SEATTLE -- Chinese police have busted up two criminal organizations and seized pirated software worth half a billion dollars, the culmination of two years of work with the FBI, officials from both countries said Tuesday.
The gangs pirated Microsoft Corp. and Symantec Corp. software and sold it around the world, including in the United States, said Gao Feng, an official with China's Ministry of Public Security.
In a news conference from the southern Chinese city of Shenzhen, Gao said police arrested 25 people and seized property worth about $8 million (euro5.8 million). Chinese police also confiscated counterfeit software with an estimated retail value of $500 million (euro361.5 million), according to an FBI statement.
Gao said Chinese police discovered in 2005 that the Chinese gangs were colluding with suspects in the United States and notified the FBI's Beijing office.
The Business Software Alliance, a trade group that tracks piracy, said in a statement Tuesday that software counterfeiting in China has dropped in recent years. But the group claims that global piracy took a $40 billion (euro28.9 billion) bite out of worldwide software revenue in 2006.
According to the FBI, Chinese police arrested Ma Kepei and 10 others in Shanghai.

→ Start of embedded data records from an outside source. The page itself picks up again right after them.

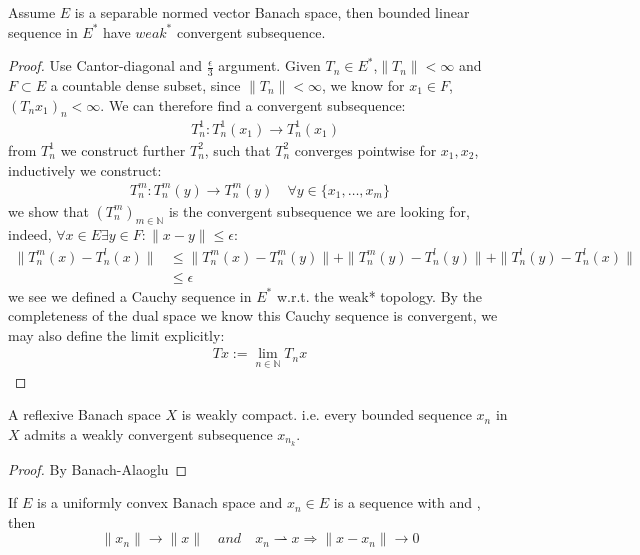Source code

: \begin{theorem}
	Assume $E$ is a separable normed vector Banach space, then bounded linear sequence in $E^*$ have $weak^*$ convergent subsequence.
\end{theorem}
\begin{proof}
	Use Cantor-diagonal and $\frac{\epsilon}{3}$ argument. Given $T_n \in E^*$,$\|T_n\| < \infty$ and $F \subset E$ a countable dense subset, since $\|T_n\| < \infty$, we know for $x_1 \in F$,  $(T_n x_1)_n < \infty $. We can therefore find a convergent subsequence:
	\begin{align*}
		&T_n^1: T_n^1(x_1) \rightarrow T_n^1(x_1)
	\end{align*} 
	from $T_n^1$ we construct further $T_n^2$, such that $T_n^2$ converges pointwise for $x_1, x_2$, inductively we construct:
	\begin{align*}
		T_n^m: T_n^m(y) \rightarrow T_n^m(y) \quad \forall y \in \{x_1, \dots, x_m\}
	\end{align*}
	we show that $(T_n^m)_{m\in \mathbb{N}}$ is the convergent subsequence we are looking for, indeed, $\forall x \in E \exists y \in F: \|x - y\|\le \epsilon$:
	\begin{align*}
		\|T_n^m(x) - T_n^l(x)\| &\le \|T_n^m(x) - T_n^m(y)\| + \|T_n^m(y) - T_n^l(y)\| + \|T_n^l(y) - T_n^l(x)\|\\
		&\le \epsilon
	\end{align*}
	we see we defined a Cauchy sequence in $E^*$ w.r.t. the weak* topology. By the completeness of the dual space we know this Cauchy sequence is convergent, we may also define the limit explicitly:
	\begin{align*}
		Tx := \lim_{n \in \mathbb{N}} T_n x
	\end{align*}
\end{proof}

\begin{corollary}
	A reflexive Banach space $X$ is weakly compact. i.e. every bounded sequence $x_n$ in $X$ admits a weakly convergent subsequence $x_{n_k}$.
\end{corollary}
\begin{proof}
	By Banach-Alaoglu 
\end{proof}

\begin{theorem}
	If $E$ is a uniformly convex Banach space and $x_n \in E$ is a sequence with  and , then 
	\begin{equation*}
		\|x_n\| \rightarrow \|x\| \quad and \quad x_n \rightharpoonup x \Rightarrow \|x - x_n\| \rightarrow 0
	\end{equation*}
\end{theorem}



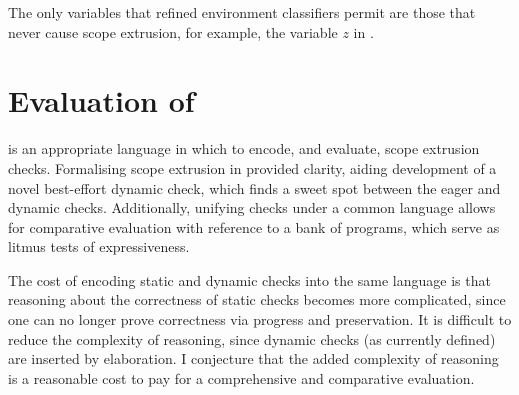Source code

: The only variables that refined environment classifiers permit are those that never cause scope extrusion, for example, the variable $z$ in .



\section{Evaluation of \texorpdfstring{\sourceLang{}}{Lambda-Op-Quote-Splice}} \label{section:evaluation}
\sourceLang{} is an appropriate language in which to encode, and evaluate, scope extrusion checks. Formalising scope extrusion in \sourceLang{} provided clarity, aiding development of a novel best-effort dynamic check, which finds a sweet spot between the eager and dynamic checks. Additionally, unifying checks under a common language allows for comparative evaluation with reference to a bank of \sourceLang{} programs, which serve as litmus tests of expressiveness.

The cost of encoding static and dynamic checks into the same language is that reasoning about the correctness of static checks becomes more complicated, since one can no longer prove correctness via progress and preservation. It is difficult to reduce the complexity of reasoning, since dynamic checks (as currently defined) are inserted by elaboration. I conjecture that the added complexity of reasoning is a reasonable cost to pay for a comprehensive and comparative evaluation.


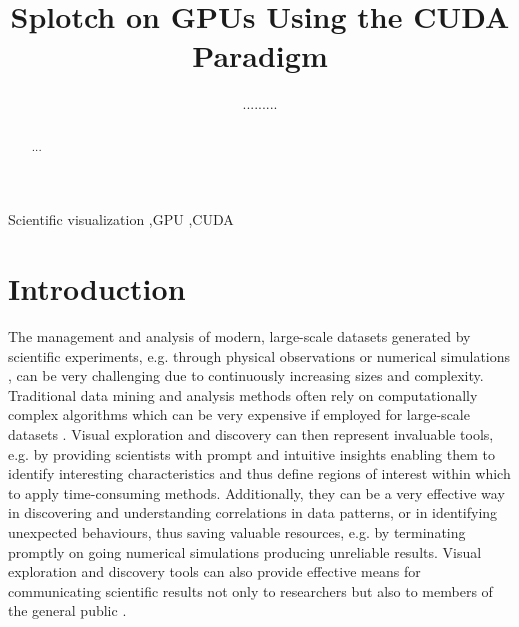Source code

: \documentclass[1p]{elsarticle}
\begin{document}
\begin{frontmatter}

\title{Splotch on GPUs Using the CUDA Paradigm}
\author{.........}

\begin{abstract}
...
\end{abstract}

\begin{keyword}
Scientific visualization \sep GPU \sep CUDA
\end{keyword}

\end{frontmatter}

\section{Introduction}
\label{sec:intro}

The management and analysis of modern, large-scale datasets generated by scientific experiments, e.g. through physical observations \cite{} or numerical simulations \cite{}, can be very challenging due to continuously increasing sizes and complexity. Traditional data mining and analysis methods often rely on computationally complex
algorithms \cite{} which can be very expensive if employed for 
large-scale datasets \cite{}. Visual exploration and discovery can then represent invaluable tools, e.g. by providing scientists with prompt and intuitive insights enabling them to identify interesting characteristics and thus define regions of interest within which
to apply time-consuming methods. Additionally, they can be a very effective way in discovering and understanding correlations in data patterns, or in identifying unexpected behaviours, thus saving valuable resources, e.g. by terminating promptly on going numerical simulations producing unreliable results. Visual exploration and discovery tools can also provide effective means for communicating scientific results not only to researchers \cite{} but also to members of the general public \cite{}.
\end{document}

Ma was indicted in 2003 in a New York court for making and distributing counterfeit Microsoft programs, but fled to China - where he is now accused of making fake Symantec security software.
In Shenzhen, a boomtown just over the border from Hong Kong, 14 people were arrested for making fake Microsoft programs, including Windows Vista and Office 2007. Six manufacturing and retail facilities were shut down, the FBI said.
"The majority of Chinese-based distributors advertised their products aggressively and recruited distributors via the Internet," the bureau said. Suspects were in custody and have been charged with copyright violations.
In related actions in Los Angeles, FBI agents seized about $2 million (euro1.45 million) in counterfeit software from the Chinese groups.
Bonnie MacNaughton, a senior attorney on Microsoft's worldwide anti-piracy team, said the Shenzhen group was the "largest criminal syndicate in Microsoft's history," responsible for an estimated $2 billion (euro1.45 billion) in fake software sales.
"We believe that these arrests and the seizures associated with them will have significant impact on the distribution of high-quality counterfeit software," MacNaughton said in a phone interview.
Microsoft provided investigators with information gathered from customers and partners. The company's 2-year-old Windows Genuine Advantage program, which scans computers for counterfeit programs, has substantially increased the number of piracy leads, MacNaughton said.